Exam grade boundaries, including GCSEs, are adjusted slightly if grades are found to fluctuate wildly from year to year. But the row this year came after claims that the chief executives of the exam boards had overruled earlier decisions by their chief examiners when it became clear there was going to be an excess of top grades. It is mainly independent heads who believe the grades were crudely manipulated to keep down the number of A grades. Many of the fears centre on students' course work with some students failing their course work and gaining grade As in their exam modules.

If there is a total re-marking, students who get lower grades as a result or any regrade, have been reassured by Ms Morris that they will not lose their places at university, and those who get higher grades are likely to be offered places for the following academic year. Any re-marking would be carried out at the regional centres of the exam boards, under the normal procedures. It would be ordered by the QCA, not Ms Morris, who does not have the legal authority to order a re-grade.

But that may not be enough for those students who have been forced to take a gap year because their grades were not good enough for their chosen university, or those who ended up at their second choice.

The prospect of a legal challenge has already been mooted by headteachers. The National Association of Headteachers (Naht) believes there is a case for compensation to students who have been disadvantaged by having their grades marked down.

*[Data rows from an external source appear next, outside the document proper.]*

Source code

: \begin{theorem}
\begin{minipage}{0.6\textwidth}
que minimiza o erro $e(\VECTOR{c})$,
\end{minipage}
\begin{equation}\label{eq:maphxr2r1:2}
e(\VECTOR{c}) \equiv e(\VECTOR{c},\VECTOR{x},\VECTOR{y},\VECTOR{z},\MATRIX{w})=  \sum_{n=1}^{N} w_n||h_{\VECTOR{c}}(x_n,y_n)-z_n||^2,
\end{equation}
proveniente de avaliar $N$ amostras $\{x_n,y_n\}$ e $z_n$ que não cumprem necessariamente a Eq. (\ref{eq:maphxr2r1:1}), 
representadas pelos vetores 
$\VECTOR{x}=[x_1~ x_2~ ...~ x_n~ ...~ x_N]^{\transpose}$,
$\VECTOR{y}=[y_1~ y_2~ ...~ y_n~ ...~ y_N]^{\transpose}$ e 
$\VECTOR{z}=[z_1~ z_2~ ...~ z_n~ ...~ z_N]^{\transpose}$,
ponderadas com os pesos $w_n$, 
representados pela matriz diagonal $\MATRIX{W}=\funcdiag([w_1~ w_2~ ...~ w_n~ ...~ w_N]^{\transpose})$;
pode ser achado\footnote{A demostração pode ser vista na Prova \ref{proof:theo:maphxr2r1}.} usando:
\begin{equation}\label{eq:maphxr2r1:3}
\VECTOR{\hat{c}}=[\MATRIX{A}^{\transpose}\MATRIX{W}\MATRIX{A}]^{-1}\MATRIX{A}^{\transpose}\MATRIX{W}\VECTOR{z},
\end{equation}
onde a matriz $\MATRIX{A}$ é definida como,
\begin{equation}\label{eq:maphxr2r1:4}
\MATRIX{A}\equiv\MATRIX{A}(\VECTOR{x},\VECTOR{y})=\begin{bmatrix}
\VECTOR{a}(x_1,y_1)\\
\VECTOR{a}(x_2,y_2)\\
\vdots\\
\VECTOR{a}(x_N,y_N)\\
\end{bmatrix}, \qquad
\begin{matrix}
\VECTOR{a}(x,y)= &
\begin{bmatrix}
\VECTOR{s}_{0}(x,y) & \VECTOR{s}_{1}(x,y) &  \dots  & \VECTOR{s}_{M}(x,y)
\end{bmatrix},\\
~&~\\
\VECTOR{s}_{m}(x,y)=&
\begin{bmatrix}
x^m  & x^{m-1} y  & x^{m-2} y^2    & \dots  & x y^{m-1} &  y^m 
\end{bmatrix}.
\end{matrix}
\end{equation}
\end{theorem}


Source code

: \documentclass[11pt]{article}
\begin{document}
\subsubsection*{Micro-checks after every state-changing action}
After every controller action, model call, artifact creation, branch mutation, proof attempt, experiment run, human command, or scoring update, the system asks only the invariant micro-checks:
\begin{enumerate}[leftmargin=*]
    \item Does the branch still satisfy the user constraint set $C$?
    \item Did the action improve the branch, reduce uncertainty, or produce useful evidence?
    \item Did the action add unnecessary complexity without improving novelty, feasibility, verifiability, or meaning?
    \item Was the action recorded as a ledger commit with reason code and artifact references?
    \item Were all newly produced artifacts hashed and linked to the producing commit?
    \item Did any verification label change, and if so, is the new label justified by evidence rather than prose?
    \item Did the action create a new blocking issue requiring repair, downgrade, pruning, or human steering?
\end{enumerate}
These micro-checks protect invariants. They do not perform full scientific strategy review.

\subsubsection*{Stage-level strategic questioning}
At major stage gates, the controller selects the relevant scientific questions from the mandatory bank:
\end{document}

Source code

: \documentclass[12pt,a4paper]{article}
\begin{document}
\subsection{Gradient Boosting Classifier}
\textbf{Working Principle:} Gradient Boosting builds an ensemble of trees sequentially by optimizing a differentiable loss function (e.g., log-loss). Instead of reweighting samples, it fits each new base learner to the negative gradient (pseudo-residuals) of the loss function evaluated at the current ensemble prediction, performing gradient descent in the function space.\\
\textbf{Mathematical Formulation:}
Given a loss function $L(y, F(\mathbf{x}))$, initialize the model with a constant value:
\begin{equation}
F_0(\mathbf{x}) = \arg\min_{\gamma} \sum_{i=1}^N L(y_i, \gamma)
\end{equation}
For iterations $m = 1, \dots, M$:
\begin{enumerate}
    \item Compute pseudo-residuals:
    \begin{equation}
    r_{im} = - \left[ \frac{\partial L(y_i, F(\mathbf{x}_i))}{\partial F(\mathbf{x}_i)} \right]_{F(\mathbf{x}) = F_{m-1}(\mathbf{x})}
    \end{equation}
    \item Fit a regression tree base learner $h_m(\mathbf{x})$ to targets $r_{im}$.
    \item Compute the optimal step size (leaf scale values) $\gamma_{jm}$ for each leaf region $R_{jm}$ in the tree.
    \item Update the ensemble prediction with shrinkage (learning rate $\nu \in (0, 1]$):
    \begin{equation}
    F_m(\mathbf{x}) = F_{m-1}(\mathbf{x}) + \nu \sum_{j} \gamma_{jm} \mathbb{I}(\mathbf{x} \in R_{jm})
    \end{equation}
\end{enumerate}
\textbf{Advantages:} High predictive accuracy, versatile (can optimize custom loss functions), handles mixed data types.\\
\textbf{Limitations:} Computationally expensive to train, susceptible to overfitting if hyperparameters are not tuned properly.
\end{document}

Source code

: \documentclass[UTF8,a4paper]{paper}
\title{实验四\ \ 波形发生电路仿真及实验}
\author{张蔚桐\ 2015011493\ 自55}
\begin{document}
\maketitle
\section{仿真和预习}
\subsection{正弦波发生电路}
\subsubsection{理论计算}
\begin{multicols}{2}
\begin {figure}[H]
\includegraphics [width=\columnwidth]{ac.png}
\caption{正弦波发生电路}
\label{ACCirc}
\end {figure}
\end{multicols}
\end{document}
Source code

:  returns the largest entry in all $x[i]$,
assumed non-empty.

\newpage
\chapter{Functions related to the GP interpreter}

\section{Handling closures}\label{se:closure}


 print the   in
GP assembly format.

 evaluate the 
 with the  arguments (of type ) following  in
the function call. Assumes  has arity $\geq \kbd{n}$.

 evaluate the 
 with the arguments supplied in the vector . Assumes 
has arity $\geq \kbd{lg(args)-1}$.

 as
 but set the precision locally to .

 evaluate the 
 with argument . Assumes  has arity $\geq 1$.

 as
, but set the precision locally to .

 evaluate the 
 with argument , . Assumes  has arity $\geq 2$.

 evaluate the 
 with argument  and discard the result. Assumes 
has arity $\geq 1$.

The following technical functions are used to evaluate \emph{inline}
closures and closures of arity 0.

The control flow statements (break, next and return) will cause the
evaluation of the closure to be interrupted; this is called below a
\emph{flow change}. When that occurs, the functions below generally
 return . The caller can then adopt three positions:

It is likely that any legal moves would involve joint action from independent schools heads, but individual claims cannot be ruled out. What happens, for example, if you are student who has been forced to take a year out because you did not get the grades for your chosen university, and, after a re-grade, it emerges that you would have qualified for your first choice after all?

If there was action taken, says Philip Booth, Northumbria University's legal advisor, it would be likely to centre around financial loss due to the additional year you would lose out on a graduate wage.

"The contractual situation is that if a student is given a conditional offer on, say, getting three grade As, and they get three grade Bs, in that case the university would not normally be legally obliged to accept them onto the course," he says.

"But in the case of re-grading, if they then get their three As, does the university become legally obliged to accept them after all the places on the course have been filled? I would say it would not - the university can't be held to be legally at fault, because it's something which is out of its control. I believe students could only sue the examination boards if they had suffered a financial loss as a result."

But while students who have been forced to take gap years will feel aggrieved, what about those students who have already taken up second choice offers? Those students may find that after a re-grade they had enough points, to get into their first choices and, even though it's a week into the new term, they may decide to try and take up their first preference with their boosted grades.

On the other hand, it could be the universities who start thinking about legal action if students have already signed for a course and are thinking of leaving.

Says Mr Booth: "In that situation, the student would have enrolled with the university and would have entered into a contract to study for at least a year. Strictly speaking, subject to enrolment conditions, it could hold the student to that contract. The university could say you're going to have to pay us our fees.

"If the university were to sue the examination boards because it has lost a student, the boards could say 'get the money from the student'. But people do leave university before the year is out, and the university does not necessarily go chasing them for the whole tuition fee."

In the meantime, it will be the students who are studying for their GCSEs and AS levels who will now be left wondering whether they will be awarded genuine grades in the future. They will have to wait for Mike Tomlinson's second report at the end of November to see if confidence can be restored in Britain's battered education system.